# XIKAR PuroTemp Hygrometers?



## sgtmac (Sep 10, 2013)

Looking for my first hygrometer and I came across this one that was referred to me by a friend. It states there is no calibration needed.. Does anyone have any experience with this one? If not this one, any other suggestions for one around the $25 range?

Thanks!

Tom


----------



## dgold21 (Jul 7, 2007)

Looks similar to the original model, without the calibration feature...I wonder if they've discontinued the original one. I like having the calibration feature...just because they guarantee it to be accurate to +/- 2%, doesn't mean it's accurate...I'd still have it in the calibration kit to check it, and I'd be pissed if it was off and I had no way to calibrate it...


----------



## JustinThyme (Jun 17, 2013)

I can tell you first hand that the one that I got isn't nearly accurate.
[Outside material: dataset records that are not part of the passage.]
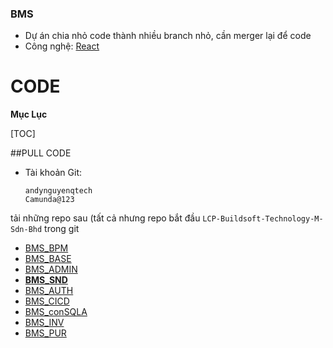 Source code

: ### BMS

- Dự án chia nhỏ code thành nhiều branch nhỏ, cần merger lại để code
- Công nghệ: [React](https://react.dev/)

# CODE

**Mục Lục**

[TOC]

##PULL CODE

- Tài khoản Git:

      andynguyenqtech
      Camunda@123

tải những repo sau (tất cả nhưng repo bắt đầu `LCP-Buildsoft-Technology-M-Sdn-Bhd` trong git
- [BMS_BPM](https://github.com/LCP-Buildsoft-Technology-M-Sdn-Bhd/bms_bpm)
- [BMS_BASE](https://github.com/LCP-Buildsoft-Technology-M-Sdn-Bhd/bms_base)
- [BMS_ADMIN](https://github.com/LCP-Buildsoft-Technology-M-Sdn-Bhd/bms_admin)
- [**BMS_SND**](https://github.com/LCP-Buildsoft-Technology-M-Sdn-Bhd/bms_snd)
- [BMS_AUTH](https://github.com/LCP-Buildsoft-Technology-M-Sdn-Bhd/bms_auth)
- [BMS_CICD](https://github.com/LCP-Buildsoft-Technology-M-Sdn-Bhd/bms_cicd)
- [BMS_conSQLA](https://github.com/LCP-Buildsoft-Technology-M-Sdn-Bhd/bms_conSQLA)
- [BMS_INV](https://github.com/LCP-Buildsoft-Technology-M-Sdn-Bhd/bms_inv)
- [BMS_PUR](https://github.com/LCP-Buildsoft-Technology-M-Sdn-Bhd/bms_pur)

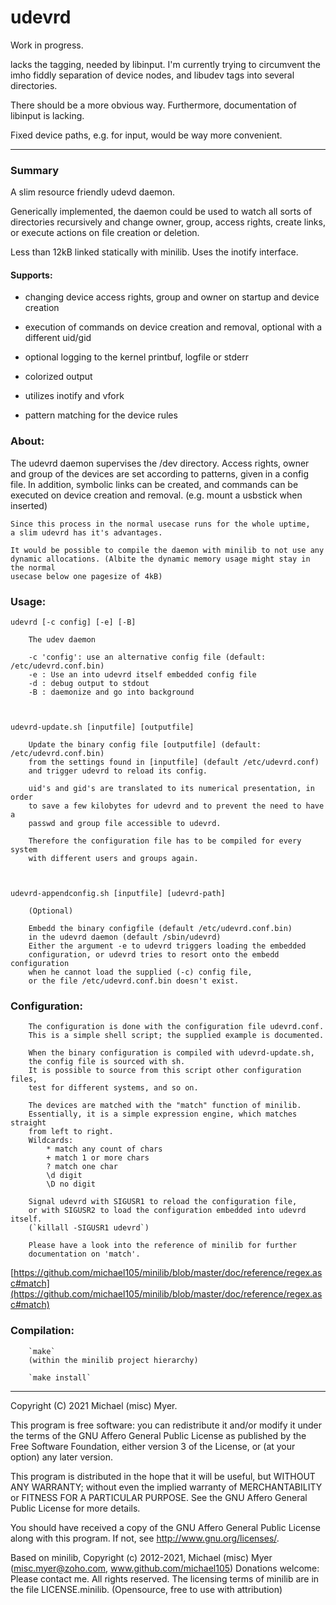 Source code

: 
 udevrd
========


Work in progress.

lacks the tagging, needed by libinput. I'm currently trying to circumvent the 
imho fiddly separation of device nodes, and libudev tags into several directories.

There should be a more obvious way. Furthermore, documentation of libinput is lacking.

Fixed device paths, e.g. for input, would be way more convenient.




--------

### Summary

A slim resource friendly udevd daemon. 

Generically implemented, the daemon could be used to watch all sorts of directories
recursively and change owner, group, access rights, create links,
or execute actions on file creation or deletion.

Less than 12kB linked statically with minilib.
Uses the inotify interface.



#### Supports: 

* changing device access rights, group and owner on startup and device creation

* execution of commands on device creation and removal, optional with a different uid/gid

* optional logging to the kernel printbuf, logfile or stderr

* colorized output

* utilizes inotify and vfork

* pattern matching for the device rules



### About:
 
  The udevrd daemon supervises the /dev directory.
	Access rights, owner and group of the devices are set according to patterns,
	given in a config file.
	In addition, symbolic links can be created,
	and commands can be executed on device creation and removal.
	(e.g. mount a usbstick when inserted)

	Since this process in the normal usecase runs for the whole uptime,
	a slim udevrd has it's advantages. 

	It would be possible to compile the daemon with minilib to not use any
	dynamic allocations. (Albite the dynamic memory usage might stay in the normal
	usecase below one pagesize of 4kB)



### Usage:
	
	udevrd [-c config] [-e] [-B]
		
		The udev daemon

		-c 'config': use an alternative config file (default: /etc/udevrd.conf.bin)
		-e : Use an into udevrd itself embedded config file
		-d : debug output to stdout
		-B : daemonize and go into background



	udevrd-update.sh [inputfile] [outputfile]
	  
		Update the binary config file [outputfile] (default: /etc/udevrd.conf.bin)
		from the settings found in [inputfile] (default /etc/udevrd.conf)
		and trigger udevrd to reload its config.
		
		uid's and gid's are translated to its numerical presentation, in order
		to save a few kilobytes for udevrd and to prevent the need to have a
		passwd and group file accessible to udevrd.

		Therefore the configuration file has to be compiled for every system
		with different users and groups again.



	udevrd-appendconfig.sh [inputfile] [udevrd-path]

		(Optional)

		Embedd the binary configfile (default /etc/udevrd.conf.bin)
		in the udevrd daemon (default /sbin/udevrd)
		Either the argument -e to udevrd triggers loading the embedded
		configuration, or udevrd tries to resort onto the embedd configuration
		when he cannot load the supplied (-c) config file, 
		or the file /etc/udevrd.conf.bin doesn't exist.



### Configuration:
		
		The configuration is done with the configuration file udevrd.conf.
		This is a simple shell script; the supplied example is documented.

		When the binary configuration is compiled with udevrd-update.sh,
		the config file is sourced with sh.
		It is possible to source from this script other configuration files,
		test for different systems, and so on.

		The devices are matched with the "match" function of minilib.
		Essentially, it is a simple expression engine, which matches straight
		from left to right. 
		Wildcards: 
			* match any count of chars 
			+ match 1 or more chars 
			? match one char
			\d digit 
			\D no digit 

		Signal udevrd with SIGUSR1 to reload the configuration file,
		or with SIGUSR2 to load the configuration embedded into udevrd itself.
		(`killall -SIGUSR1 udevrd`)

		Please have a look into the reference of minilib for further 
		documentation on 'match'.
[https://github.com/michael105/minilib/blob/master/doc/reference/regex.asc#match](https://github.com/michael105/minilib/blob/master/doc/reference/regex.asc#match)




### Compilation:

		`make`
		(within the minilib project hierarchy)

		`make install`





-------------------------------------------------------------------------------

Copyright (C) 2021 Michael (misc) Myer.

This program is free software: you can redistribute it and/or modify
it under the terms of the GNU Affero General Public License as
published by the Free Software Foundation, either version 3 of the
License, or (at your option) any later version.

This program is distributed in the hope that it will be useful,
but WITHOUT ANY WARRANTY; without even the implied warranty of
MERCHANTABILITY or FITNESS FOR A PARTICULAR PURPOSE.  See the
GNU Affero General Public License for more details.

You should have received a copy of the GNU Affero General Public License
along with this program.  If not, see <http://www.gnu.org/licenses/>.


Based on minilib,
Copyright (c) 2012-2021, Michael (misc) Myer
(misc.myer@zoho.com, www.github.com/michael105)
Donations welcome: Please contact me.
All rights reserved.
The licensing terms of minilib are in the file LICENSE.minilib.
(Opensource, free to use with attribution)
I bought two of the style that has the calibrate function and one didn't function correctly. When I would let it sit in the boveda calibration bag for 24 hours it would get to 71% then I hit the calibrate button and it would go to 75% for like 10 seconds then instantly back to 71%. I tried it many times with the same result. I contacted Xikar CS and opened a dialog there with Kenny. The replacement I got was the new model guaranteed +/2% no calibration needed. Well it didnt go very well. It was even worse than the other. After 48 hours in the bag in never passed 69%. So I popped open a new boveda calibration kit just to be sure and got the same results. I put the one of the original in with it this time to make sure everything was on the up and up and sure enough the one that worked showed 75% balwz on two weeks after it was originally calibrated the the new one still at 69%. I kept an open rapport with Kenny and sent him the info, he is now testing some of the new ones himself to see if its just my bad luck or there is an even bigger problem. He had one of the old style transferred to him and it will be here any day now. First rate CS with Xikar. He is doing everything possible to make sure I get what I paid for, an reliable and operating hygrometer.

I bought this model because of the larger display to go in my wineador. Previously I have been using the Caliber IV with no issues what so ever, its guaranteed +/- 1% and the 3 of those that I bought were close right out of the box. One was bawlz on, one was -1% the other was +1% and they are cheaper than the Xikar.


----------



## Cigar5150 (Aug 19, 2013)

The old ones you could calibrate were accurate and nice. I just got a new one. Got it sitting in the Boveda bag overnight. We'll see in the am...


----------



## Cigar5150 (Aug 19, 2013)

Well the PuroTemp will not get above 63% in the bag overnight. I popped a fairly accurate analog hygro that I keep on my desk into the bag and within a couple hours it has gone from 40% to 75%. Won't be buying another one of these.


----------